---------- Material shown ----------

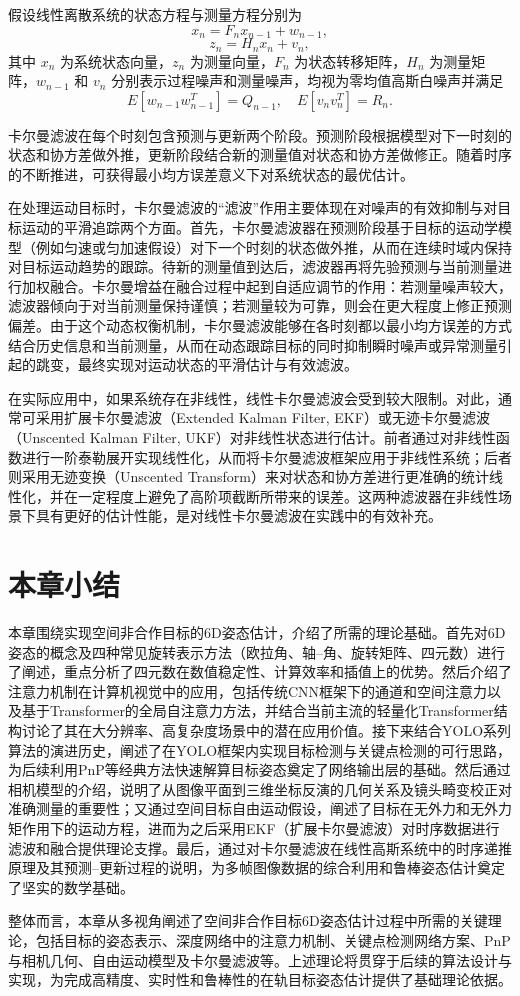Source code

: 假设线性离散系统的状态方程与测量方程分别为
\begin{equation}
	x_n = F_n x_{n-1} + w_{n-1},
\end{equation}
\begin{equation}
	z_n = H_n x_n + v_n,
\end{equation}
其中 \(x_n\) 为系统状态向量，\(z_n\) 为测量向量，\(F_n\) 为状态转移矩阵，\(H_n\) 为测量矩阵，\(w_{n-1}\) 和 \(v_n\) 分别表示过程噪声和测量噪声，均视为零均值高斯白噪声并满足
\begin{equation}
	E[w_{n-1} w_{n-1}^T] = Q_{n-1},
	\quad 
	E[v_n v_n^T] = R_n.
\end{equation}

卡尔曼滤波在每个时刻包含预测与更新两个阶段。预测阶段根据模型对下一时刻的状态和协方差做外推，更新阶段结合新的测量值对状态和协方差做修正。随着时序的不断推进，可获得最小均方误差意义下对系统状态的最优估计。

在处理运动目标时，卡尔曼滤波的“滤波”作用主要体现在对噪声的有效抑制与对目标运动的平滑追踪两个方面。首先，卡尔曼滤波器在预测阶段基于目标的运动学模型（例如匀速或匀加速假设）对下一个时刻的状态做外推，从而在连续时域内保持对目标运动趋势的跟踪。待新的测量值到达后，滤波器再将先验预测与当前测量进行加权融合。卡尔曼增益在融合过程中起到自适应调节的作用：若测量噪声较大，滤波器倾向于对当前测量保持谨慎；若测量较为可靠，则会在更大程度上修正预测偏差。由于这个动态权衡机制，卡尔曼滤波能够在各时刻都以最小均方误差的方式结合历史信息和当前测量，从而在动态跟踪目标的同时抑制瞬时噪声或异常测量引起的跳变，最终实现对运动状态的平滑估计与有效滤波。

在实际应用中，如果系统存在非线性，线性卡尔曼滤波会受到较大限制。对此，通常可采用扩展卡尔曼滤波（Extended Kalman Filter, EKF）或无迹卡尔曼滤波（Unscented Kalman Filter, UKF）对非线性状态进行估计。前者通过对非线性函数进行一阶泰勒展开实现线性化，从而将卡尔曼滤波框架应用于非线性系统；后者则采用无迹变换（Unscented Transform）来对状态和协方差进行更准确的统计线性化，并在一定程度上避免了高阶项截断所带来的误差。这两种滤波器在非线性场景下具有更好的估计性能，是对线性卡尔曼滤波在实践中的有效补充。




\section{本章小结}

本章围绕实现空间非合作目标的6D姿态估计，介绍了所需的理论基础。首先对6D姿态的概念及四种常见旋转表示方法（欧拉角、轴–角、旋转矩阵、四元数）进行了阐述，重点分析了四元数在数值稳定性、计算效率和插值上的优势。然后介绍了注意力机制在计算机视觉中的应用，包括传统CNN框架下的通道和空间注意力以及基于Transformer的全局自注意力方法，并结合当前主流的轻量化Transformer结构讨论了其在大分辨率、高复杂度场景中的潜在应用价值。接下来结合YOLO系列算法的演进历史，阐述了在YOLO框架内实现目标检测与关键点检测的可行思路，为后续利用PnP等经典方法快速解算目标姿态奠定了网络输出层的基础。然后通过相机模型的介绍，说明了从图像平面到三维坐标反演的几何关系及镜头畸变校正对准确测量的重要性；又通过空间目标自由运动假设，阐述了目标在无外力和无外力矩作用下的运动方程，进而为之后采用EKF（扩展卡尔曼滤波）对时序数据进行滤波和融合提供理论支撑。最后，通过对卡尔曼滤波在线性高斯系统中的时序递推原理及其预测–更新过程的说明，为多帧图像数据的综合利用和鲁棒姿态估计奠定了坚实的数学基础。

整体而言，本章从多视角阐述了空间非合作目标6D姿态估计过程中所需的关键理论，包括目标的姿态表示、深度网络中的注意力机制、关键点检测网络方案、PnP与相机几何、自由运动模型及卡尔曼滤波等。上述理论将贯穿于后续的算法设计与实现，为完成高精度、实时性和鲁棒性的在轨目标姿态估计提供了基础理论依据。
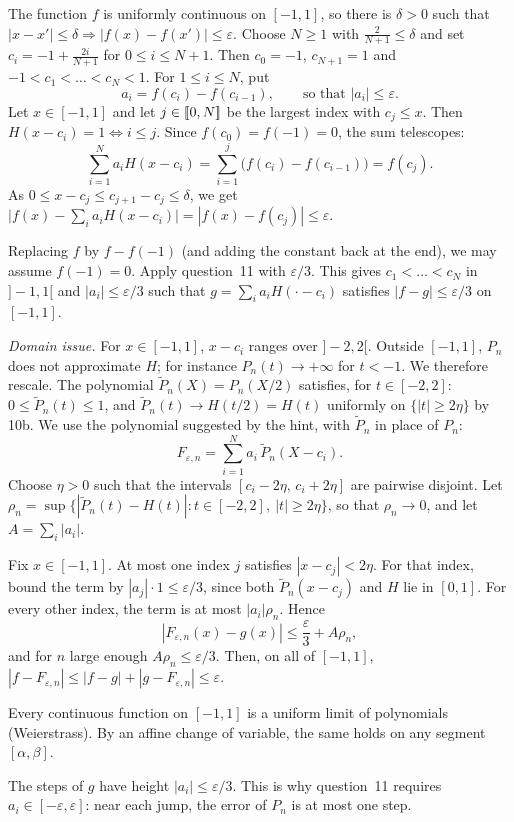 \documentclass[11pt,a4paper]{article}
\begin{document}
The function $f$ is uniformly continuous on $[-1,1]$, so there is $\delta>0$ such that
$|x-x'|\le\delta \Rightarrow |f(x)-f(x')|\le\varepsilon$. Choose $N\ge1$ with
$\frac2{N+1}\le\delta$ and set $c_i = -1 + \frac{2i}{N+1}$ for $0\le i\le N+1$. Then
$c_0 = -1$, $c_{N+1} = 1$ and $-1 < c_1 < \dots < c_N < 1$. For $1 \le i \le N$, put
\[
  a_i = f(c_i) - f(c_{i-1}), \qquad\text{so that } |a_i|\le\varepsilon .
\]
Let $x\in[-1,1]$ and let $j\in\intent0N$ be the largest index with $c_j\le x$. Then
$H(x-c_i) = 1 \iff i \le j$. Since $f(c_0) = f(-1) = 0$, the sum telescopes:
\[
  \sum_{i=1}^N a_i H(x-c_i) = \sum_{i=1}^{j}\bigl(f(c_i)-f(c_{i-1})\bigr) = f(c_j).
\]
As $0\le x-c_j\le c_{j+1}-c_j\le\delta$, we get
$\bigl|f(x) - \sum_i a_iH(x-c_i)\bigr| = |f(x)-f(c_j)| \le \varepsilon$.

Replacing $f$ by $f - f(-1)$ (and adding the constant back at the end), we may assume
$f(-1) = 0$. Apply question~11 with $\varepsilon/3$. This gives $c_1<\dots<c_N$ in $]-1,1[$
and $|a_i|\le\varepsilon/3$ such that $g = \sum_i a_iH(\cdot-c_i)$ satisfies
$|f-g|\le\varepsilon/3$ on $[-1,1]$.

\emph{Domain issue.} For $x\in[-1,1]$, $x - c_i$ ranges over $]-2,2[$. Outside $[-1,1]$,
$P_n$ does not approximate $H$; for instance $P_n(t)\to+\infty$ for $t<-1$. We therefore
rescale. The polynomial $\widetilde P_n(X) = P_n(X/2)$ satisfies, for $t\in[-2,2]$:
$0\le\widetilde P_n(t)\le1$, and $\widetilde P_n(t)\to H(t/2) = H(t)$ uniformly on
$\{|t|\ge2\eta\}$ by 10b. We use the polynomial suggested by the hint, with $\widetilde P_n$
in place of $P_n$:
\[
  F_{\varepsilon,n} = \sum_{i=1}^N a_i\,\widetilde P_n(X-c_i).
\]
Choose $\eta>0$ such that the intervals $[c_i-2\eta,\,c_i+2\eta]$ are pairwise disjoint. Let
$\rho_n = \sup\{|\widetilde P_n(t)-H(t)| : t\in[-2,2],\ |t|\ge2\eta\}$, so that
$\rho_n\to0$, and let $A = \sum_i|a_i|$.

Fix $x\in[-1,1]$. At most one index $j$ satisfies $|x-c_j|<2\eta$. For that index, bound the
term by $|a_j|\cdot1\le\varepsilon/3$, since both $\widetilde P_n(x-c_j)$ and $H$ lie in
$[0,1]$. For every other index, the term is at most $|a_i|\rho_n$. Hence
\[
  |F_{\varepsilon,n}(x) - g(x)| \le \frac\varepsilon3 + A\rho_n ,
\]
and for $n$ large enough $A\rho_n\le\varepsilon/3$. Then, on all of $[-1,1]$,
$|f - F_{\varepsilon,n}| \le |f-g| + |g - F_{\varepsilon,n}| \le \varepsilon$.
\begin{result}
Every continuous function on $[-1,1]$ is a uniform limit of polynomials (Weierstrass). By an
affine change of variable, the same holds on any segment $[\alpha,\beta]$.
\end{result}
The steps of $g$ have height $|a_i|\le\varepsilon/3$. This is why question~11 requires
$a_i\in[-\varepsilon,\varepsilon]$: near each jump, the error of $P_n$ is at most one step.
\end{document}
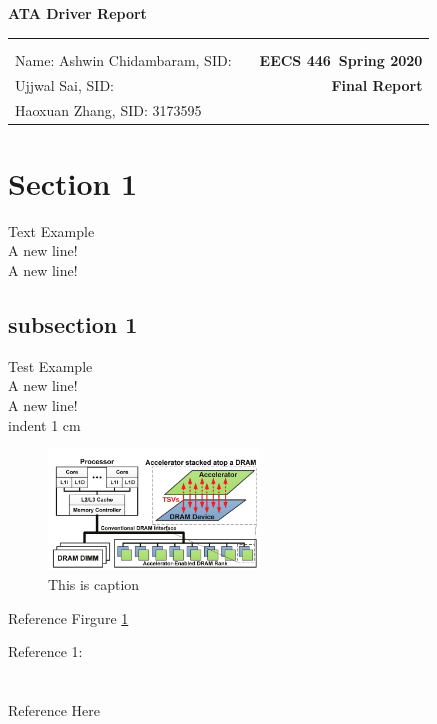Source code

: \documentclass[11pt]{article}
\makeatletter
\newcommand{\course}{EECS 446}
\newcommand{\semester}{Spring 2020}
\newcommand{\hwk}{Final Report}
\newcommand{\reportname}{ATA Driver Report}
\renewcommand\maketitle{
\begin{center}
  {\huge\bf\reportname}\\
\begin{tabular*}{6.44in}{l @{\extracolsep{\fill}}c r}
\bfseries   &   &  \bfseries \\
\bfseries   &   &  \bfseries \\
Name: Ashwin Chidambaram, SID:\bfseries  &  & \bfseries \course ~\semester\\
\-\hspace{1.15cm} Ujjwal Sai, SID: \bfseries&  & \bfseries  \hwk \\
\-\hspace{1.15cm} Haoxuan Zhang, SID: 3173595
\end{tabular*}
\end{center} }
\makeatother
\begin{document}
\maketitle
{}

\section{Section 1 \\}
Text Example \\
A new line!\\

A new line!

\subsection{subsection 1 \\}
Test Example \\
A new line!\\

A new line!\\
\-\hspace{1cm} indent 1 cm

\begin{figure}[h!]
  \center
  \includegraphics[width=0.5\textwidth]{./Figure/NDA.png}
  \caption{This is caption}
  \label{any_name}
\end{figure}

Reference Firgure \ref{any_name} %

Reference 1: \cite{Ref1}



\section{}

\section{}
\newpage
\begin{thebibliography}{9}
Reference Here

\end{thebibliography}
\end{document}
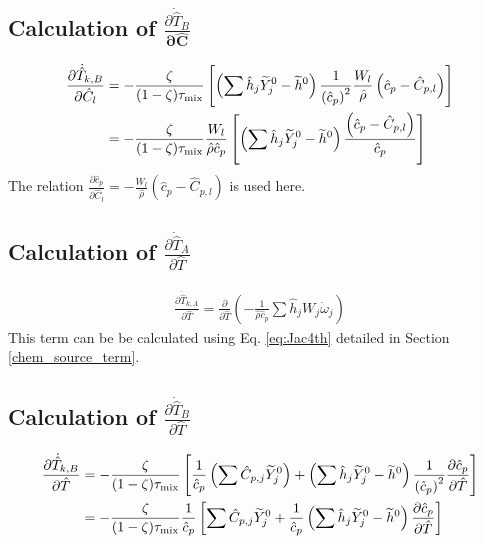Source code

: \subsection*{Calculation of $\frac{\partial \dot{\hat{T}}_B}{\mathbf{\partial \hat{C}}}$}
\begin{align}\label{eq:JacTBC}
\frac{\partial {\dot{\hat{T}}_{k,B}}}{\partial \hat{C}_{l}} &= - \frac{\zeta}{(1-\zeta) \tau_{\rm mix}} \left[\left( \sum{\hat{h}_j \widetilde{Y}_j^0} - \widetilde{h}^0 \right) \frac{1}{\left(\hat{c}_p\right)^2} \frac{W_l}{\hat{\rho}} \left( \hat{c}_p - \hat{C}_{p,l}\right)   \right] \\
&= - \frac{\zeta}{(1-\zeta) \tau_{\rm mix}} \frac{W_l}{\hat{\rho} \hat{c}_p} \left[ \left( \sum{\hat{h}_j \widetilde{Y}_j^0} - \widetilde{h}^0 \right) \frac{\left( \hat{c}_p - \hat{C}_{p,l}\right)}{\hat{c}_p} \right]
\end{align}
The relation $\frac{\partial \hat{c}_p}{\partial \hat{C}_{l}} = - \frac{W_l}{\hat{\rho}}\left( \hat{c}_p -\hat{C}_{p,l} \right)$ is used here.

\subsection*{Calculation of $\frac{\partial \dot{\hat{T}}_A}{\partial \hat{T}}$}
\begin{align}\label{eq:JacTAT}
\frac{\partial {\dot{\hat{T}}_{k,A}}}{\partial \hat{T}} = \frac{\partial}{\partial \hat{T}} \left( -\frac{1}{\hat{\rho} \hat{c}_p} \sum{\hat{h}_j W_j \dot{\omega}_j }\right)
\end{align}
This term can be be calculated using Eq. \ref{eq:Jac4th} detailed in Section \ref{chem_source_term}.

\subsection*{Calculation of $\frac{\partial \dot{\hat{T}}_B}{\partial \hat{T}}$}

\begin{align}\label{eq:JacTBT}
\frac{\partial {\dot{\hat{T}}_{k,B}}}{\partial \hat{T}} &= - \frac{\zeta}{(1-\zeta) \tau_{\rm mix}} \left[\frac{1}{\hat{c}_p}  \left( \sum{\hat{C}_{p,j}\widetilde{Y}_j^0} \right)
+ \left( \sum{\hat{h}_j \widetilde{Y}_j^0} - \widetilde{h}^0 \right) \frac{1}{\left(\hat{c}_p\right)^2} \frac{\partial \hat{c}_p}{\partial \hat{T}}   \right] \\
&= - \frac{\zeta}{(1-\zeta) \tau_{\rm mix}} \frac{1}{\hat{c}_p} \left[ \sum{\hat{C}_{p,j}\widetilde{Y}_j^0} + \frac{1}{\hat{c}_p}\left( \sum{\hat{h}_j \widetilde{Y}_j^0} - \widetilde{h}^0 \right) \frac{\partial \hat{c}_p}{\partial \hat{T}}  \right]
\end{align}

----------

What the exercise asks.
Lines with "Then": state how many there are in the records, and nothing more.

Response.
3